More cars need to come on. That’s actually to carry more of the load, and that works well, and at some point, though, traffic congestion starts to build up, and there is a point where you’re balancing, you have, if you will, maximum density versus maximum speed, and that’s really the point at which you’re getting the maximum volume of work done at any given time. Maintaining that sort of maximum balance between speed and workload is essential to getting the work to flow as quickly as possible and at the greatest magnitude possible.
Now, many companies think that means we operate close to 100% capacity, that’s how that’s going to happen, but that’s not how workflows. If you look at a freeway system, the road with no traffic on it, the cars might be able to drive 80 or 90 miles an hour with no problem, but the maximum flow happens when you’ve kind of got about a speed of around 40-45 miles an hour usually, because that’s kind of the place where you don’t get too much congestion to slow things down, but you’ve got enough cars on the road to get a lot of work done, and you’re maintaining a constant speed, and that’s kind of what we want to have happen inside the organization, and that may mean that some people are operating at 50% capacity, others are operating at 100% capacity, and some may be just not doing very much at all.
But that’s okay because you’re not necessarily trying to optimize every individual working at 100% capacity.
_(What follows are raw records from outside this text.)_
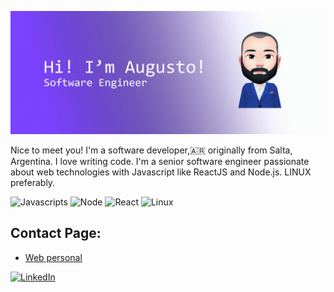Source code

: <img src="https://github.com/AugustoAyala/AugustoAyala/blob/master/image.jpg" alt="LinkedIn"/></a>  


Nice to meet you! I'm a software developer,:argentina: originally from Salta, Argentina. I love writing code. I'm a senior software engineer passionate about web technologies with Javascript like  ReactJS and Node.js. LINUX preferably.
<p><img alt="Javascripts" src="https://img.shields.io/badge/-Javascript-yellow" /> <img alt="Node" src="https://img.shields.io/badge/-Node.js-green" /> <img alt="React" src="https://img.shields.io/badge/-React-blue" /> <img alt="Linux" src="https://img.shields.io/badge/-Linux-orange" />
</p>

## Contact Page:

- [ Web personal](https://ayalaaugusto.github.io/pagina-augusto/)  
<p>
<a href="https://www.linkedin.com/in/augustoanibalayala">
<img src="https://img.shields.io/badge/-LinkedIn-%233781da" alt="LinkedIn"/></a> 
</p>
<!--
**AugustoAyala/AugustoAyala** is a ✨ _special_ ✨ repository because its `README.md` (this file) appears on your GitHub profile.

Here are some ideas to get you started:

- 🔭 I’m currently working on ...
- 🌱 I’m currently learning ...
- 👯 I’m looking to collaborate on ...
- 🤔 I’m looking for help with ...
- 💬 Ask me about ...
- 📫 How to reach me: ...
- 😄 Pronouns: ...
- ⚡ Fun fact: ...
-->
What you’re trying to do is get the organization as a whole to get as much work done as possible, and the easiest way to do this, if you look at what happened and how they manage traffic flow, is to regulate the release of work into the environment, so this has been done, and this kind of process approach has been done very successfully, and companies that manage multiple projects all at once, what you see is if you regulate and restrict the number of projects, if you will, that a company can work on at any given time, they make a huge amount of progress, and the principle has to be, focus on a few, when one of those that’s in flight has been completed, then you can add a new one into the system, and that gives you again back into the three, say, that you’re working on, but you always need to finish before a new one starts, and that means you need something, someplace to hold the ideas of what’s next, what initiatives need to follow, the ones that are in flight, put them in a parking lot, as you house new ideas, add them to the parking lot.
Once you’ve completed one, reprioritize the issues that are in the parking lot, pick the most important one, push that back into the work, and then when you’ve completed another one, you pull one from the parking lot and can repeat the process, but it’s that workflow regulation that helps you get to the maximum flow, and don’t be so concerned with any individual person in the company being underutilized.
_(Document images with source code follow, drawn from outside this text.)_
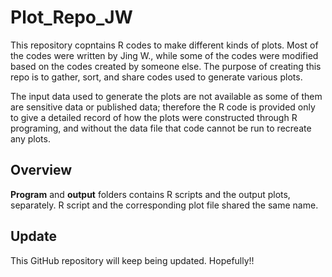 # Plot_Repo_JW

This repository copntains R codes to make different kinds of plots. Most of the codes were written by Jing W., while some of the codes were modified based on the codes created by someone else. The purpose of creating this repo is to gather, sort, and share codes used to generate various plots. 

The input data used to generate the plots are not available as some of them are sensitive data or published data; therefore the R code is provided only to give a detailed record of how the plots were constructed through R programing, and without the data file that code cannot be run to recreate any plots.

## Overview

**Program** and **output** folders contains R scripts and the output plots, separately. R script and the corresponding plot file shared the same name. 

## Update

This GitHub repository will keep being updated. Hopefully!!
The important thing is that if there’s one person that’s underutilized, there’s going to be other people who are working at 100%, and they’re not going to end up being able to, the other person that works at 100%, all you’re doing is pushing more work towards those people who are already bottlenecked. And so you need to have the whole system working at maximum capacity, and that means slowing it down a little bit, and focusing the work on the things that are the most important.
I hope this strategy podcast has been helpful and useful in your work. My name’s Alex Nesbitt. I’ll see you in the next podcast.